**Task directions**
Render every entry verbatim.

**Data records**
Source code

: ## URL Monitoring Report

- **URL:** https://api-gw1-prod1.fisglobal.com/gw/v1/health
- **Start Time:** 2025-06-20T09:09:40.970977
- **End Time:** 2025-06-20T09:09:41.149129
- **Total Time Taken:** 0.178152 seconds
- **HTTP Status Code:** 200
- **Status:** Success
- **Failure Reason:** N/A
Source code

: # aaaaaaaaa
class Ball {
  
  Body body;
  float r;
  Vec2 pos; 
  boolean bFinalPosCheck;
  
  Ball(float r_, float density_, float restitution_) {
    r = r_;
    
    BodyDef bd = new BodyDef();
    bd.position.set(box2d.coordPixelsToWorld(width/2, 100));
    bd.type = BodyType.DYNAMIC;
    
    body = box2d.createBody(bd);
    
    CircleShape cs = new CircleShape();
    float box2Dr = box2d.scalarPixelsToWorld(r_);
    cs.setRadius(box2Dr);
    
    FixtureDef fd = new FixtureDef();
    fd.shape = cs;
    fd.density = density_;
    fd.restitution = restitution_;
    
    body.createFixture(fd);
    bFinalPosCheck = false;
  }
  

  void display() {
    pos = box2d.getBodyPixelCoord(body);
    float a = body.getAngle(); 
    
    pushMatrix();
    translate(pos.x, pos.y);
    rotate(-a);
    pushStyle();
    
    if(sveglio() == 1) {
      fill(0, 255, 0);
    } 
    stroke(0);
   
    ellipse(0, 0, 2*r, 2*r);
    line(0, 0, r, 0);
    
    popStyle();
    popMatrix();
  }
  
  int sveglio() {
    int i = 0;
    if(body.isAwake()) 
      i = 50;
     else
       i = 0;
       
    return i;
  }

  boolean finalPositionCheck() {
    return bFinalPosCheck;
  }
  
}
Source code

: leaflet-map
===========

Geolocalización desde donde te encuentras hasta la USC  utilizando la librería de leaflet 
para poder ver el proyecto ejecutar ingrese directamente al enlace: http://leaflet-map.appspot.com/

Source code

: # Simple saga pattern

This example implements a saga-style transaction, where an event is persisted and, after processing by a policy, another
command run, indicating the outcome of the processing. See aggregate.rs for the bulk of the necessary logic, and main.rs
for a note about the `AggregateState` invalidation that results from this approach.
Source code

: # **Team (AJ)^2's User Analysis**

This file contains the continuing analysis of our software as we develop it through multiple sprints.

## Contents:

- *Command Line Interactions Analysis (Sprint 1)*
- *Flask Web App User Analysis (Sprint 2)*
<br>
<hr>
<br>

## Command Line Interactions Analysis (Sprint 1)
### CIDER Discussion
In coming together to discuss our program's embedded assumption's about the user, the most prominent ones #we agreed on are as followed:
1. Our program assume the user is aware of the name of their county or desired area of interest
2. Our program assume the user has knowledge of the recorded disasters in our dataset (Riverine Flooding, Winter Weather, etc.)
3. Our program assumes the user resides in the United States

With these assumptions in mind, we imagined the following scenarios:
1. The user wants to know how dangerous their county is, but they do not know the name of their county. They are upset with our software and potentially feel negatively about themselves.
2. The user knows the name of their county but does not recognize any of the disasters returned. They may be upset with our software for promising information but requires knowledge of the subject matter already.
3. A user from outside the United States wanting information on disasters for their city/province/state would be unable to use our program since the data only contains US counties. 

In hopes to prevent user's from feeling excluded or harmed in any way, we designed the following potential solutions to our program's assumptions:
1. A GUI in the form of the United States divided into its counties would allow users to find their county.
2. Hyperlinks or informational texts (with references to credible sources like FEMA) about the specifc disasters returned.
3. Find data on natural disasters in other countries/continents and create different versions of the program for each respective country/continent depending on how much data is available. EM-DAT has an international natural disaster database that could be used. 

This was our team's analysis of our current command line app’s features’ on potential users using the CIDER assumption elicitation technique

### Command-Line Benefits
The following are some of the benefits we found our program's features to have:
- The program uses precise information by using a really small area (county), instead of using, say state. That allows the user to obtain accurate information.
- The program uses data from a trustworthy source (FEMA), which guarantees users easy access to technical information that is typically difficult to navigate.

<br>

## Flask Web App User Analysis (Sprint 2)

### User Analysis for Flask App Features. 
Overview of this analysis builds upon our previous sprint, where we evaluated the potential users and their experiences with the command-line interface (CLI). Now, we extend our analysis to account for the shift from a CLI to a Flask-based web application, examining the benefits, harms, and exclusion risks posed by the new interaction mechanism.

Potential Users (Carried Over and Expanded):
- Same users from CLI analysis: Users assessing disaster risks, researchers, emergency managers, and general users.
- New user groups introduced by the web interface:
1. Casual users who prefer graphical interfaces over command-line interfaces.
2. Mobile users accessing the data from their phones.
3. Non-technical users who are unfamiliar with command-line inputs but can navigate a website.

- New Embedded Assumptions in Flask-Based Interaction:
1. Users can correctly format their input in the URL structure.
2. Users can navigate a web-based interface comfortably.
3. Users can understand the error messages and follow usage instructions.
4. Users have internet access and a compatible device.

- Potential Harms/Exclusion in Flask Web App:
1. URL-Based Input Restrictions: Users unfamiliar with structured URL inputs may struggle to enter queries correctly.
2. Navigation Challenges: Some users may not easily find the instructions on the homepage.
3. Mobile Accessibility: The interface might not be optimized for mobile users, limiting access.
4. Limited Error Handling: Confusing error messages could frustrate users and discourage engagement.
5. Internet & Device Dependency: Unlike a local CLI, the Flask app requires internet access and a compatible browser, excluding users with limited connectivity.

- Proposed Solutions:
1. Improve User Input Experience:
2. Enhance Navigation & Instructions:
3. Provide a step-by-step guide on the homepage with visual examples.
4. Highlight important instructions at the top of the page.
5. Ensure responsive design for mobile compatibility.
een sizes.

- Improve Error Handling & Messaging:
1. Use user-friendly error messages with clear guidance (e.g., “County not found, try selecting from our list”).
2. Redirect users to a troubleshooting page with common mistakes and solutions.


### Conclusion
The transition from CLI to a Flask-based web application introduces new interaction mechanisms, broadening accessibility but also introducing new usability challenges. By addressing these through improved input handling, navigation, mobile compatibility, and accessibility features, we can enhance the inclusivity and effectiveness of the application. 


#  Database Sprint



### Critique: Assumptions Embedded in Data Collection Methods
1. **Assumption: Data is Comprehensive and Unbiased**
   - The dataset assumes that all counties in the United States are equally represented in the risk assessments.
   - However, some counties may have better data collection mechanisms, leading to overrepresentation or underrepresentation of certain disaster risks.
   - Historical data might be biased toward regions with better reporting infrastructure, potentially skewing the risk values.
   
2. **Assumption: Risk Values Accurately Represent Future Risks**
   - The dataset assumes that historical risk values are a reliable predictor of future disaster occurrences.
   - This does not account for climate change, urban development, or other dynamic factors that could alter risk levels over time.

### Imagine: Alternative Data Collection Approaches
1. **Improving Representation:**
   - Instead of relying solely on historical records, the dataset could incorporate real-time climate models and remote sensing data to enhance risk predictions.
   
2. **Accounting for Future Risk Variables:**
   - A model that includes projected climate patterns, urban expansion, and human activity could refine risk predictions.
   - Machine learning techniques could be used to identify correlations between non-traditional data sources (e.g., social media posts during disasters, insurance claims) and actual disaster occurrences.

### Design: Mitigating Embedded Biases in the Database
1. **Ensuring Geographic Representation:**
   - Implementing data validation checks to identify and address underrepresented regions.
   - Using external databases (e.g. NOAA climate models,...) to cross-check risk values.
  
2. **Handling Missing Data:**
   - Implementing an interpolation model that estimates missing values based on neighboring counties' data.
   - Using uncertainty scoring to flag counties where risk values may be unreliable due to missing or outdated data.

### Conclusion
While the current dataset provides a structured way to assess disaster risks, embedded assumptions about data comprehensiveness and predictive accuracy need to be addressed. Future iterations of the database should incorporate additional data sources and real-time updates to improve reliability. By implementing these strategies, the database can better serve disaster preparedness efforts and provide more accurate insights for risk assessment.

**Response for this exercise**
Source code

: ## URL Monitoring Report

- **URL:** https://api-gw1-prod1.fisglobal.com/gw/v1/health
- **Start Time:** 2025-06-20T09:09:40.970977
- **End Time:** 2025-06-20T09:09:41.149129
- **Total Time Taken:** 0.178152 seconds
- **HTTP Status Code:** 200
- **Status:** Success
- **Failure Reason:** N/A
Source code

: # aaaaaaaaa
class Ball {
  
  Body body;
  float r;
  Vec2 pos; 
  boolean bFinalPosCheck;
  
  Ball(float r_, float density_, float restitution_) {
    r = r_;
    
    BodyDef bd = new BodyDef();
    bd.position.set(box2d.coordPixelsToWorld(width/2, 100));
    bd.type = BodyType.DYNAMIC;
    
    body = box2d.createBody(bd);
    
    CircleShape cs = new CircleShape();
    float box2Dr = box2d.scalarPixelsToWorld(r_);
    cs.setRadius(box2Dr);
    
    FixtureDef fd = new FixtureDef();
    fd.shape = cs;
    fd.density = density_;
    fd.restitution = restitution_;
    
    body.createFixture(fd);
    bFinalPosCheck = false;
  }
  

  void display() {
    pos = box2d.getBodyPixelCoord(body);
    float a = body.getAngle(); 
    
    pushMatrix();
    translate(pos.x, pos.y);
    rotate(-a);
    pushStyle();
    
    if(sveglio() == 1) {
      fill(0, 255, 0);
    } 
    stroke(0);
   
    ellipse(0, 0, 2*r, 2*r);
    line(0, 0, r, 0);
    
    popStyle();
    popMatrix();
  }
  
  int sveglio() {
    int i = 0;
    if(body.isAwake()) 
      i = 50;
     else
       i = 0;
       
    return i;
  }

  boolean finalPositionCheck() {
    return bFinalPosCheck;
  }
  
}
Source code

: leaflet-map
===========

Geolocalización desde donde te encuentras hasta la USC  utilizando la librería de leaflet 
para poder ver el proyecto ejecutar ingrese directamente al enlace: http://leaflet-map.appspot.com/

Source code

: # Simple saga pattern

This example implements a saga-style transaction, where an event is persisted and, after processing by a policy, another
command run, indicating the outcome of the processing. See aggregate.rs for the bulk of the necessary logic, and main.rs
for a note about the `AggregateState` invalidation that results from this approach.
Source code

: # **Team (AJ)^2's User Analysis**

This file contains the continuing analysis of our software as we develop it through multiple sprints.

## Contents:

- *Command Line Interactions Analysis (Sprint 1)*
- *Flask Web App User Analysis (Sprint 2)*
<br>
<hr>
<br>

## Command Line Interactions Analysis (Sprint 1)
### CIDER Discussion
In coming together to discuss our program's embedded assumption's about the user, the most prominent ones #we agreed on are as followed:
1. Our program assume the user is aware of the name of their county or desired area of interest
2. Our program assume the user has knowledge of the recorded disasters in our dataset (Riverine Flooding, Winter Weather, etc.)
3. Our program assumes the user resides in the United States

With these assumptions in mind, we imagined the following scenarios:
1. The user wants to know how dangerous their county is, but they do not know the name of their county. They are upset with our software and potentially feel negatively about themselves.
2. The user knows the name of their county but does not recognize any of the disasters returned. They may be upset with our software for promising information but requires knowledge of the subject matter already.
3. A user from outside the United States wanting information on disasters for their city/province/state would be unable to use our program since the data only contains US counties. 

In hopes to prevent user's from feeling excluded or harmed in any way, we designed the following potential solutions to our program's assumptions:
1. A GUI in the form of the United States divided into its counties would allow users to find their county.
2. Hyperlinks or informational texts (with references to credible sources like FEMA) about the specifc disasters returned.
3. Find data on natural disasters in other countries/continents and create different versions of the program for each respective country/continent depending on how much data is available. EM-DAT has an international natural disaster database that could be used. 

This was our team's analysis of our current command line app’s features’ on potential users using the CIDER assumption elicitation technique

### Command-Line Benefits
The following are some of the benefits we found our program's features to have:
- The program uses precise information by using a really small area (county), instead of using, say state. That allows the user to obtain accurate information.
- The program uses data from a trustworthy source (FEMA), which guarantees users easy access to technical information that is typically difficult to navigate.

<br>

## Flask Web App User Analysis (Sprint 2)

### User Analysis for Flask App Features. 
Overview of this analysis builds upon our previous sprint, where we evaluated the potential users and their experiences with the command-line interface (CLI). Now, we extend our analysis to account for the shift from a CLI to a Flask-based web application, examining the benefits, harms, and exclusion risks posed by the new interaction mechanism.

Potential Users (Carried Over and Expanded):
- Same users from CLI analysis: Users assessing disaster risks, researchers, emergency managers, and general users.
- New user groups introduced by the web interface:
1. Casual users who prefer graphical interfaces over command-line interfaces.
2. Mobile users accessing the data from their phones.
3. Non-technical users who are unfamiliar with command-line inputs but can navigate a website.

- New Embedded Assumptions in Flask-Based Interaction:
1. Users can correctly format their input in the URL structure.
2. Users can navigate a web-based interface comfortably.
3. Users can understand the error messages and follow usage instructions.
4. Users have internet access and a compatible device.

- Potential Harms/Exclusion in Flask Web App:
1. URL-Based Input Restrictions: Users unfamiliar with structured URL inputs may struggle to enter queries correctly.
2. Navigation Challenges: Some users may not easily find the instructions on the homepage.
3. Mobile Accessibility: The interface might not be optimized for mobile users, limiting access.
4. Limited Error Handling: Confusing error messages could frustrate users and discourage engagement.
5. Internet & Device Dependency: Unlike a local CLI, the Flask app requires internet access and a compatible browser, excluding users with limited connectivity.

- Proposed Solutions:
1. Improve User Input Experience:
2. Enhance Navigation & Instructions:
3. Provide a step-by-step guide on the homepage with visual examples.
4. Highlight important instructions at the top of the page.
5. Ensure responsive design for mobile compatibility.
een sizes.

- Improve Error Handling & Messaging:
1. Use user-friendly error messages with clear guidance (e.g., “County not found, try selecting from our list”).
2. Redirect users to a troubleshooting page with common mistakes and solutions.


### Conclusion
The transition from CLI to a Flask-based web application introduces new interaction mechanisms, broadening accessibility but also introducing new usability challenges. By addressing these through improved input handling, navigation, mobile compatibility, and accessibility features, we can enhance the inclusivity and effectiveness of the application. 


#  Database Sprint



### Critique: Assumptions Embedded in Data Collection Methods
1. **Assumption: Data is Comprehensive and Unbiased**
   - The dataset assumes that all counties in the United States are equally represented in the risk assessments.
   - However, some counties may have better data collection mechanisms, leading to overrepresentation or underrepresentation of certain disaster risks.
   - Historical data might be biased toward regions with better reporting infrastructure, potentially skewing the risk values.
   
2. **Assumption: Risk Values Accurately Represent Future Risks**
   - The dataset assumes that historical risk values are a reliable predictor of future disaster occurrences.
   - This does not account for climate change, urban development, or other dynamic factors that could alter risk levels over time.

### Imagine: Alternative Data Collection Approaches
1. **Improving Representation:**
   - Instead of relying solely on historical records, the dataset could incorporate real-time climate models and remote sensing data to enhance risk predictions.
   
2. **Accounting for Future Risk Variables:**
   - A model that includes projected climate patterns, urban expansion, and human activity could refine risk predictions.
   - Machine learning techniques could be used to identify correlations between non-traditional data sources (e.g., social media posts during disasters, insurance claims) and actual disaster occurrences.

### Design: Mitigating Embedded Biases in the Database
1. **Ensuring Geographic Representation:**
   - Implementing data validation checks to identify and address underrepresented regions.
   - Using external databases (e.g. NOAA climate models,...) to cross-check risk values.
  
2. **Handling Missing Data:**
   - Implementing an interpolation model that estimates missing values based on neighboring counties' data.
   - Using uncertainty scoring to flag counties where risk values may be unreliable due to missing or outdated data.

### Conclusion
While the current dataset provides a structured way to assess disaster risks, embedded assumptions about data comprehensiveness and predictive accuracy need to be addressed. Future iterations of the database should incorporate additional data sources and real-time updates to improve reliability. By implementing these strategies, the database can better serve disaster preparedness efforts and provide more accurate insights for risk assessment.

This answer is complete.